╔══

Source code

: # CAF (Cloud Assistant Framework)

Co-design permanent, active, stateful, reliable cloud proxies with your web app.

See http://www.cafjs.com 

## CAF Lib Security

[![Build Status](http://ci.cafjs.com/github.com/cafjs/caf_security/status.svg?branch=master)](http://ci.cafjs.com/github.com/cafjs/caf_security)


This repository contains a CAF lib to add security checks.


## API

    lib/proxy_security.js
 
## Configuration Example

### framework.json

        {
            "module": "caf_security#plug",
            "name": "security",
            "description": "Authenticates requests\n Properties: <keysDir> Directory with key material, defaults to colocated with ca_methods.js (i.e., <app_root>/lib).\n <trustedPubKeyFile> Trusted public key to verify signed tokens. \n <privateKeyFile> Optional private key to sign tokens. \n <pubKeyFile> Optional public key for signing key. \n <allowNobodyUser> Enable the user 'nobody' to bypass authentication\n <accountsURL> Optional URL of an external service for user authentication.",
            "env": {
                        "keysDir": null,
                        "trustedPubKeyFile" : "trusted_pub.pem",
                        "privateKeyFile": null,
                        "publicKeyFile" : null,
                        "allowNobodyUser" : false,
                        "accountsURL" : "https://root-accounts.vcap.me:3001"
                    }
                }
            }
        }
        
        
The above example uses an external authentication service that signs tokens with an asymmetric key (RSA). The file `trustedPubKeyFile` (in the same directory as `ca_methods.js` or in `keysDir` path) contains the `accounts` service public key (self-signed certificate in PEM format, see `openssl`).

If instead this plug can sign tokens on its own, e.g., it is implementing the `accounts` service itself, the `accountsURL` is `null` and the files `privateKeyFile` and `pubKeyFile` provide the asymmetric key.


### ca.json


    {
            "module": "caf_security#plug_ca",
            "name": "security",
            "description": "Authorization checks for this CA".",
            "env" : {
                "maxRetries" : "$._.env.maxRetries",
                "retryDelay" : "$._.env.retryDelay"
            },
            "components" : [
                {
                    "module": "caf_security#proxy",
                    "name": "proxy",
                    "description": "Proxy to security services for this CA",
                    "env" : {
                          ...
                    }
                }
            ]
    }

╚══

▶ Brief
Your task is to write out the lines from the one with "to security services" through the end of the records, exactly and with nothing added.

▶ Exercise solution
                    "description": "Proxy to security services for this CA",
                    "env" : {
                          ...
                    }
                }
            ]
    }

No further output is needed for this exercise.